### SOURCE MATERIAL
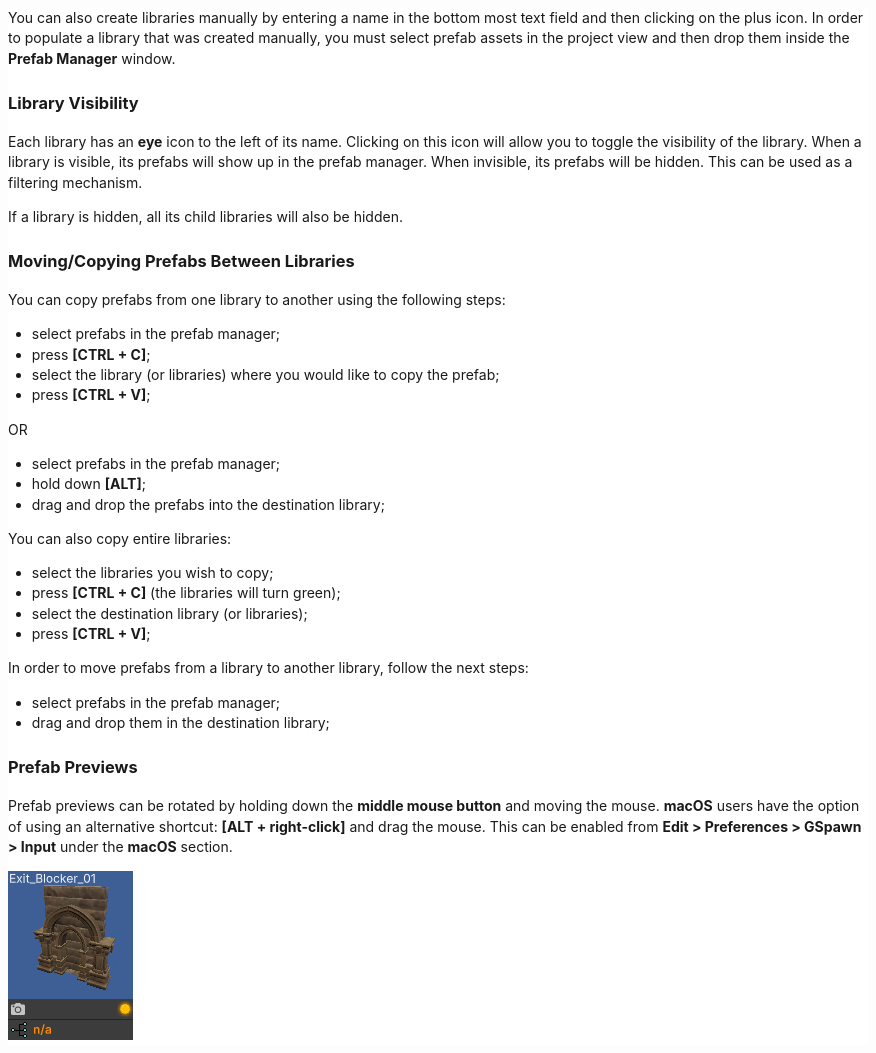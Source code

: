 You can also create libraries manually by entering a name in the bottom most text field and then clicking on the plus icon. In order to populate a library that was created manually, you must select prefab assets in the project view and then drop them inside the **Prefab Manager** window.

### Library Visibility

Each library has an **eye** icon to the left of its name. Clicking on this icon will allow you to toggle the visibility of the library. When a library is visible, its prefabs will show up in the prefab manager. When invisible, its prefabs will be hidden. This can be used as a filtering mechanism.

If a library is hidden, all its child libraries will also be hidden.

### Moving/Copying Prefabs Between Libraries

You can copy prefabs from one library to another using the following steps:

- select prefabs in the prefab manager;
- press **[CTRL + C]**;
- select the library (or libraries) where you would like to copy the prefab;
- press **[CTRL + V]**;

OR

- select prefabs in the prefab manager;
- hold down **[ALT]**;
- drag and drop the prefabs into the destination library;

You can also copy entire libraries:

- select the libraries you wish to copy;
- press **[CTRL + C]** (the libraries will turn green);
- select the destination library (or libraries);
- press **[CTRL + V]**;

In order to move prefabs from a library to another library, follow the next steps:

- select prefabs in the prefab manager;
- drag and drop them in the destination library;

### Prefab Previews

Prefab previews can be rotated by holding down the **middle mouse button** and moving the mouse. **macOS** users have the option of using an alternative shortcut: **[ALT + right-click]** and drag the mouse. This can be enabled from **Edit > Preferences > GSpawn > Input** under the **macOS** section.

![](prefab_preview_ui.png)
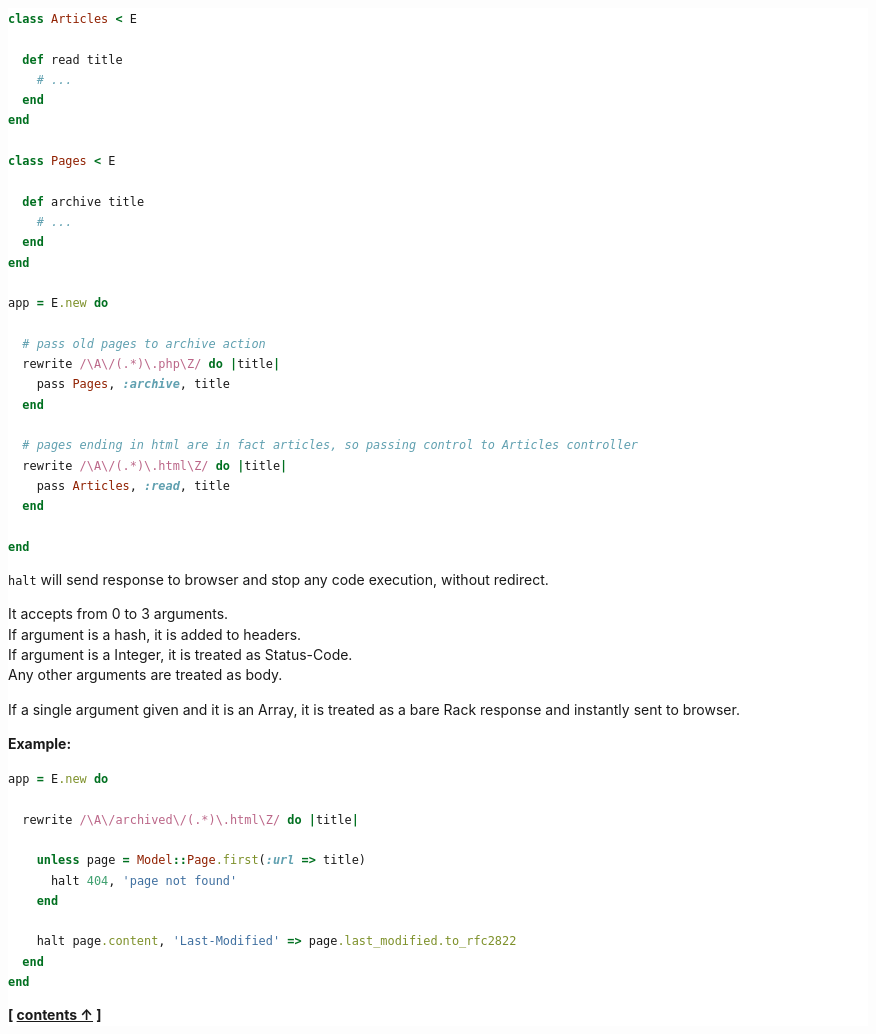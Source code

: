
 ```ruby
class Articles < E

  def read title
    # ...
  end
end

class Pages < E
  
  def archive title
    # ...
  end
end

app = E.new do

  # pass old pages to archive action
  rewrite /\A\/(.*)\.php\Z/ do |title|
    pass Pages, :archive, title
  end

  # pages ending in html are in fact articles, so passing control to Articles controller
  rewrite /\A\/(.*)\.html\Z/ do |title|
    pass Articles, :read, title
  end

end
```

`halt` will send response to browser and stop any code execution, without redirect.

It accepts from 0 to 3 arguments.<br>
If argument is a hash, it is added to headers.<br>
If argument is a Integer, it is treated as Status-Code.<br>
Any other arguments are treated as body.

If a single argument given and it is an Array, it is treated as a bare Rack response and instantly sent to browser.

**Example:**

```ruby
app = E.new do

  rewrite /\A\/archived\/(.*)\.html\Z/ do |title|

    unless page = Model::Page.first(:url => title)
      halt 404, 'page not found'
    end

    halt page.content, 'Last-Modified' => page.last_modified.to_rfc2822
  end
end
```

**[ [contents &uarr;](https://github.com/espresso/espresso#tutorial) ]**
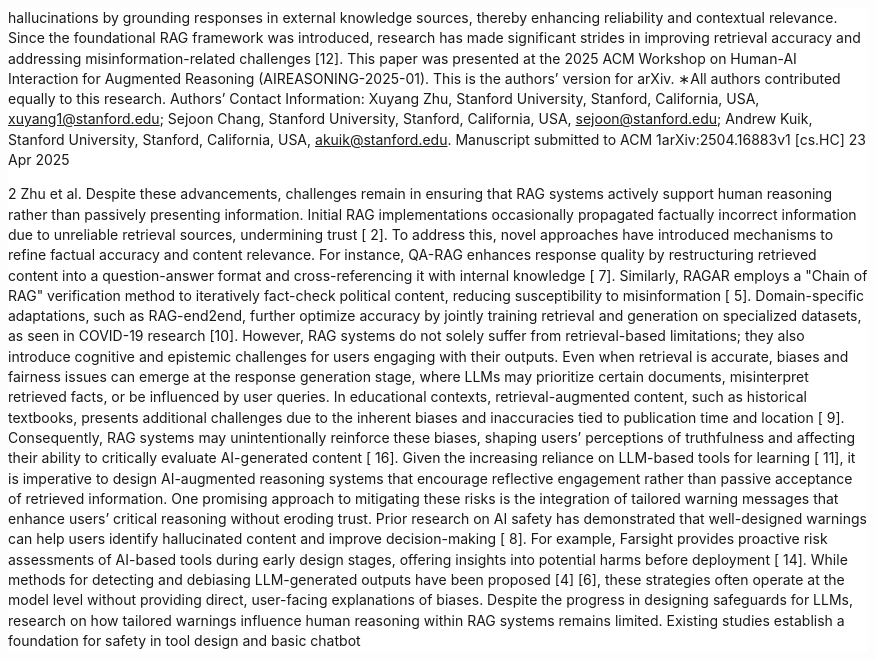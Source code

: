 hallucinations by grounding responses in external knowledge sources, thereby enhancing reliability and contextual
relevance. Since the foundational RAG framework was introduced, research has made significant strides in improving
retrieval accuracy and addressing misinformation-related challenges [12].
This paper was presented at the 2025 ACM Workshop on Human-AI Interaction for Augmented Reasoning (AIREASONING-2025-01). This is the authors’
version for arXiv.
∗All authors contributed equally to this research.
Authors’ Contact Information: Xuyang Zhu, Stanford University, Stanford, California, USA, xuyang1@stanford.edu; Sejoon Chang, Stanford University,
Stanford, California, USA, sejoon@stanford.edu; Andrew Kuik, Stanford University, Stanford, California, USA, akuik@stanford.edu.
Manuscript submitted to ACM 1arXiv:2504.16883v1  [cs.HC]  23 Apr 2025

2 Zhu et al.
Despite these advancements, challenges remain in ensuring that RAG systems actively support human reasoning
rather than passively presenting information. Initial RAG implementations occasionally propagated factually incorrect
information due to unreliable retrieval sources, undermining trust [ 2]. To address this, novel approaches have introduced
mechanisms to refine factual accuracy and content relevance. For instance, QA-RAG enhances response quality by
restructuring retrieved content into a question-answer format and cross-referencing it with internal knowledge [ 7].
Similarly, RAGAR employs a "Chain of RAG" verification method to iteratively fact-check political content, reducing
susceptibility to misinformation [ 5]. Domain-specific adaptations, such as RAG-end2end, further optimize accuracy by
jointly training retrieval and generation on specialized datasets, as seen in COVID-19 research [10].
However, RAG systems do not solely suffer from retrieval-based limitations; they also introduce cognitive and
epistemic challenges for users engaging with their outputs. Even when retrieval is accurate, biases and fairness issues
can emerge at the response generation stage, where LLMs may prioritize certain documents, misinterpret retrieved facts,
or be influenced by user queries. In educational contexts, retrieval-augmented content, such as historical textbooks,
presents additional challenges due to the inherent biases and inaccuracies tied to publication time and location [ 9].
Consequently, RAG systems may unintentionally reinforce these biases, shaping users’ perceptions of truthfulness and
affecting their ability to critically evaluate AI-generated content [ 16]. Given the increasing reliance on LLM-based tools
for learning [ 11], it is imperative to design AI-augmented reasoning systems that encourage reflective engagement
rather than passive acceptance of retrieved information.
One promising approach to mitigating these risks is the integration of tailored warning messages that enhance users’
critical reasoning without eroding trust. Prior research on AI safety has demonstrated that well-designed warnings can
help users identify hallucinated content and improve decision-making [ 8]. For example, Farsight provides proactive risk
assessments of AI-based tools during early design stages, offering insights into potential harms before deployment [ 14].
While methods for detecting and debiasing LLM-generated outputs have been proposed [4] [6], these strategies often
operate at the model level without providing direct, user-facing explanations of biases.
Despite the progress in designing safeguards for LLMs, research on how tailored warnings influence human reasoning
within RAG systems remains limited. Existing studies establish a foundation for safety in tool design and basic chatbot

### WHAT YOU SHOULD DO
Give back all the records as they stand, but with no pictures in the copy.

### EXERCISE RESULT
Source code

: You can also create libraries manually by entering a name in the bottom most text field and then clicking on the plus icon. In order to populate a library that was created manually, you must select prefab assets in the project view and then drop them inside the **Prefab Manager** window.

### Library Visibility

Each library has an **eye** icon to the left of its name. Clicking on this icon will allow you to toggle the visibility of the library. When a library is visible, its prefabs will show up in the prefab manager. When invisible, its prefabs will be hidden. This can be used as a filtering mechanism.

If a library is hidden, all its child libraries will also be hidden.

### Moving/Copying Prefabs Between Libraries

You can copy prefabs from one library to another using the following steps:

- select prefabs in the prefab manager;
- press **[CTRL + C]**;
- select the library (or libraries) where you would like to copy the prefab;
- press **[CTRL + V]**;

OR

- select prefabs in the prefab manager;
- hold down **[ALT]**;
- drag and drop the prefabs into the destination library;

You can also copy entire libraries:

- select the libraries you wish to copy;
- press **[CTRL + C]** (the libraries will turn green);
- select the destination library (or libraries);
- press **[CTRL + V]**;

In order to move prefabs from a library to another library, follow the next steps:

- select prefabs in the prefab manager;
- drag and drop them in the destination library;

### Prefab Previews

Prefab previews can be rotated by holding down the **middle mouse button** and moving the mouse. **macOS** users have the option of using an alternative shortcut: **[ALT + right-click]** and drag the mouse. This can be enabled from **Edit > Preferences > GSpawn > Input** under the **macOS** section.

![](prefab_preview_ui.png)
Source code

:
 ```ruby
class Articles < E

  def read title
    # ...
  end
end

class Pages < E
  
  def archive title
    # ...
  end
end

app = E.new do

  # pass old pages to archive action
  rewrite /\A\/(.*)\.php\Z/ do |title|
    pass Pages, :archive, title
  end

  # pages ending in html are in fact articles, so passing control to Articles controller
  rewrite /\A\/(.*)\.html\Z/ do |title|
    pass Articles, :read, title
  end

end
```

`halt` will send response to browser and stop any code execution, without redirect.

It accepts from 0 to 3 arguments.<br>
If argument is a hash, it is added to headers.<br>
If argument is a Integer, it is treated as Status-Code.<br>
Any other arguments are treated as body.

If a single argument given and it is an Array, it is treated as a bare Rack response and instantly sent to browser.

**Example:**

```ruby
app = E.new do

  rewrite /\A\/archived\/(.*)\.html\Z/ do |title|

    unless page = Model::Page.first(:url => title)
      halt 404, 'page not found'
    end

    halt page.content, 'Last-Modified' => page.last_modified.to_rfc2822
  end
end
```

**[ [contents &uarr;](https://github.com/espresso/espresso#tutorial) ]**
Source code

: hallucinations by grounding responses in external knowledge sources, thereby enhancing reliability and contextual
relevance. Since the foundational RAG framework was introduced, research has made significant strides in improving
retrieval accuracy and addressing misinformation-related challenges [12].
This paper was presented at the 2025 ACM Workshop on Human-AI Interaction for Augmented Reasoning (AIREASONING-2025-01). This is the authors’
version for arXiv.
∗All authors contributed equally to this research.
Authors’ Contact Information: Xuyang Zhu, Stanford University, Stanford, California, USA, xuyang1@stanford.edu; Sejoon Chang, Stanford University,
Stanford, California, USA, sejoon@stanford.edu; Andrew Kuik, Stanford University, Stanford, California, USA, akuik@stanford.edu.
Manuscript submitted to ACM 1arXiv:2504.16883v1  [cs.HC]  23 Apr 2025

2 Zhu et al.
Despite these advancements, challenges remain in ensuring that RAG systems actively support human reasoning
rather than passively presenting information. Initial RAG implementations occasionally propagated factually incorrect
information due to unreliable retrieval sources, undermining trust [ 2]. To address this, novel approaches have introduced
mechanisms to refine factual accuracy and content relevance. For instance, QA-RAG enhances response quality by
restructuring retrieved content into a question-answer format and cross-referencing it with internal knowledge [ 7].
Similarly, RAGAR employs a "Chain of RAG" verification method to iteratively fact-check political content, reducing
susceptibility to misinformation [ 5]. Domain-specific adaptations, such as RAG-end2end, further optimize accuracy by
jointly training retrieval and generation on specialized datasets, as seen in COVID-19 research [10].
However, RAG systems do not solely suffer from retrieval-based limitations; they also introduce cognitive and
epistemic challenges for users engaging with their outputs. Even when retrieval is accurate, biases and fairness issues
can emerge at the response generation stage, where LLMs may prioritize certain documents, misinterpret retrieved facts,
or be influenced by user queries. In educational contexts, retrieval-augmented content, such as historical textbooks,
presents additional challenges due to the inherent biases and inaccuracies tied to publication time and location [ 9].
Consequently, RAG systems may unintentionally reinforce these biases, shaping users’ perceptions of truthfulness and
affecting their ability to critically evaluate AI-generated content [ 16]. Given the increasing reliance on LLM-based tools
for learning [ 11], it is imperative to design AI-augmented reasoning systems that encourage reflective engagement
rather than passive acceptance of retrieved information.
One promising approach to mitigating these risks is the integration of tailored warning messages that enhance users’
critical reasoning without eroding trust. Prior research on AI safety has demonstrated that well-designed warnings can
help users identify hallucinated content and improve decision-making [ 8]. For example, Farsight provides proactive risk
assessments of AI-based tools during early design stages, offering insights into potential harms before deployment [ 14].
While methods for detecting and debiasing LLM-generated outputs have been proposed [4] [6], these strategies often
operate at the model level without providing direct, user-facing explanations of biases.
Despite the progress in designing safeguards for LLMs, research on how tailored warnings influence human reasoning
within RAG systems remains limited. Existing studies establish a foundation for safety in tool design and basic chatbot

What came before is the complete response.